Hava soğudukça soğudu
Kar yağdıkça yağdı
Yetkiler birbirlerine girdikçe girdi
Siyaset
Verdi veriştirdi,
Halk yerdi yeriştirdi!
Hamsinin kulağına kar suyu kaçtı.
Siyasetin tadı tuzu!
İktidar yaratıcı bir yerindelikle etçi Nusret’i
Damperli kamyonun arkasında
İstanbul yollarına
Tuz serperken paylaştı.
Birde İmamoğlu’nu İngiliz elçi ile tuzlu balık yerken!
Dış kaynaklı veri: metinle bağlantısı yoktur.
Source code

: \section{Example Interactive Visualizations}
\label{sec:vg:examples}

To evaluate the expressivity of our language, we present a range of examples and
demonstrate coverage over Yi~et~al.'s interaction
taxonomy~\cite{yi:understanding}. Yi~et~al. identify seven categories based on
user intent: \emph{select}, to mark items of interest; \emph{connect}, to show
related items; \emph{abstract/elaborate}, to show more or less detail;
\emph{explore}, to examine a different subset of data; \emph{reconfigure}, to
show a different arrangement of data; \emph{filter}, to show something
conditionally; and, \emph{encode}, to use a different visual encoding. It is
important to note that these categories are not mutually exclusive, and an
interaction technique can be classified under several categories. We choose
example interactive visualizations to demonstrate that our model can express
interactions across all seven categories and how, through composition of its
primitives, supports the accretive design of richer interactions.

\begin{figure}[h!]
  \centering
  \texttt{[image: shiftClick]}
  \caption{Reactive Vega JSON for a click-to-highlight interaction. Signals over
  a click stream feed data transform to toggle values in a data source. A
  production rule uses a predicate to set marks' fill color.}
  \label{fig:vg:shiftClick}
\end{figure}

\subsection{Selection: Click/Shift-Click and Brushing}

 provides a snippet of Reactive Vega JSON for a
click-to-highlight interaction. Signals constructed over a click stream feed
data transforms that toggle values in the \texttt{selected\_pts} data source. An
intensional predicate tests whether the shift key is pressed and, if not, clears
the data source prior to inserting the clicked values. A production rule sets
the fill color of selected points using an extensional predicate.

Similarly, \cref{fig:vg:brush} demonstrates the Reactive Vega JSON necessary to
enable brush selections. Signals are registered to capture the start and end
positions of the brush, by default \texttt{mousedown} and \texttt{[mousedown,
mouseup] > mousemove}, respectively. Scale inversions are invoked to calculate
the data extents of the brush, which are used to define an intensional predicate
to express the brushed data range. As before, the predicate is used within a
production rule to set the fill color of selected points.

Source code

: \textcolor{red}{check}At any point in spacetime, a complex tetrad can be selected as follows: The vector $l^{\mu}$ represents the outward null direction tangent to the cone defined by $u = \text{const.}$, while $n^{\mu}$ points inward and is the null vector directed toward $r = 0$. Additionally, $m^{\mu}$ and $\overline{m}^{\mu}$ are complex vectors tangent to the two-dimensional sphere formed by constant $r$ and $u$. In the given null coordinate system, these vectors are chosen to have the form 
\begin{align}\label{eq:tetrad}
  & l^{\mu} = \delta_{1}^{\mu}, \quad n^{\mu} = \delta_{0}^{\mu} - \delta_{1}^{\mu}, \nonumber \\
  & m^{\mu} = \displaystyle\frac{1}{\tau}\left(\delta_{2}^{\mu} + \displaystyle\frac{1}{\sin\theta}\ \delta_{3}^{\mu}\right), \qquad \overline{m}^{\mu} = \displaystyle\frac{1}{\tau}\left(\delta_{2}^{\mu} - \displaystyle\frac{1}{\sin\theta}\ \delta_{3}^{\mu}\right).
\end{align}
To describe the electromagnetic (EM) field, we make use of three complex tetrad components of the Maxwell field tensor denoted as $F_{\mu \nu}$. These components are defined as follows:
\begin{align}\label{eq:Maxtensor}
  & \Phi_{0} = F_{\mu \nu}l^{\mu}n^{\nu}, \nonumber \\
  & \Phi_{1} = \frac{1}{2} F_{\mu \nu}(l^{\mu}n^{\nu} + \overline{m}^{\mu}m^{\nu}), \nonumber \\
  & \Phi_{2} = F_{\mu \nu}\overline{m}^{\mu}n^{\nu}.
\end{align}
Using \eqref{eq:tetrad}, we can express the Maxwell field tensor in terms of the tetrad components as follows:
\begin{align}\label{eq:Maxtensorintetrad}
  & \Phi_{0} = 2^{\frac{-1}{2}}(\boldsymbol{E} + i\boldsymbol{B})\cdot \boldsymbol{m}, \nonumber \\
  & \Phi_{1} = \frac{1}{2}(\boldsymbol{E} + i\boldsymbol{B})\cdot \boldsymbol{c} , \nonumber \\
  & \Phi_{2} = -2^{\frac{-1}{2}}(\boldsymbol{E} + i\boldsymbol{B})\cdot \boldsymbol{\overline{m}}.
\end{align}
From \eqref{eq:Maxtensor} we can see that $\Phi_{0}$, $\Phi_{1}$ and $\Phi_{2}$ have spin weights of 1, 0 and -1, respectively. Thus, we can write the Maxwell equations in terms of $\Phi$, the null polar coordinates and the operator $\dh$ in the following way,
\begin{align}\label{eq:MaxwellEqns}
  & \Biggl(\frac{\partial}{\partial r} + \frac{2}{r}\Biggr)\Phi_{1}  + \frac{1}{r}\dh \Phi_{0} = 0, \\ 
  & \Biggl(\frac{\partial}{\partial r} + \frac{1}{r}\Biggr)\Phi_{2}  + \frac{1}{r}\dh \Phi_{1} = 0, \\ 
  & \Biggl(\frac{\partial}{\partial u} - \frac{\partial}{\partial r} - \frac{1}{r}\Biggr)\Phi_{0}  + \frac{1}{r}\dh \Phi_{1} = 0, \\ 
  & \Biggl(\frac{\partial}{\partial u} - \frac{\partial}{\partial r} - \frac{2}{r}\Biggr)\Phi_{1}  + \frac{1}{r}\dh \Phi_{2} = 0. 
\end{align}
Keyif, hizmet, görüşme, atışma
Çatışma
Karşılıklı suçlama' balık,
Kar, buz, fırtına üzerinden.
Sanayi durmuş.
Yer gazı bitmiş.
Elektrik kesilmiş.
Benzin uçmuş.
Halk kimin umurunda?
Bir kış günü
İstanbul kar buz sis don, fırtına içerisinde;
İktidar ve muhalefet, delalet!
Balık baştan koktu.
Tuz çoktan!
*****
Siyasetimizin soğukluğu
Ne Sibirya,
Nede kutup soğuğuna benzer.
Bırak sobayı,
Yer gazını,
Vatandaş üzerine benzin dökse ısınamaz!
Nasıl ısınsın?
Camide dil keseriz,
Kafa kopartırız söyleyişleri.
Ruhlara buz kestiriyor
Ağaçlarda sallandırılmaya
Kanımızın içilmesine mafya söylemleri ile
Alıştık.
Ama dil kesme kafa koparma retoriği
Ağustos ayında üşütüyor!
Siyasiler konuşup estikçe poyraz ve
Karayel iliklerine kadar titriyor!
Bu çetin kış şartlarında,
Aklıselim vatandaş kara kara düşünüyor.
*******
Milyonlarca yıldır,
Her kış Anadolu'ya kar yağıyor!
Ne Erzurum'un soğuğunu
Ne doğunun evlerini çatılarına kadar gömen
Kar buz fırtınasını dillendiren yok.
Van Bahçesaray yolları her kış,
6 ay Kapalı! Pek tabi,
Yetkili ağızlarda.
Ama
Ne vakit İstanbul'a kar düşse.
Kartopu cümleler çığa dönüşür!
Bu ülkede varsa yoksa İstanbul.
Her yerde kar var.
İstanbul da kar, buz, fırtınadan siyaset.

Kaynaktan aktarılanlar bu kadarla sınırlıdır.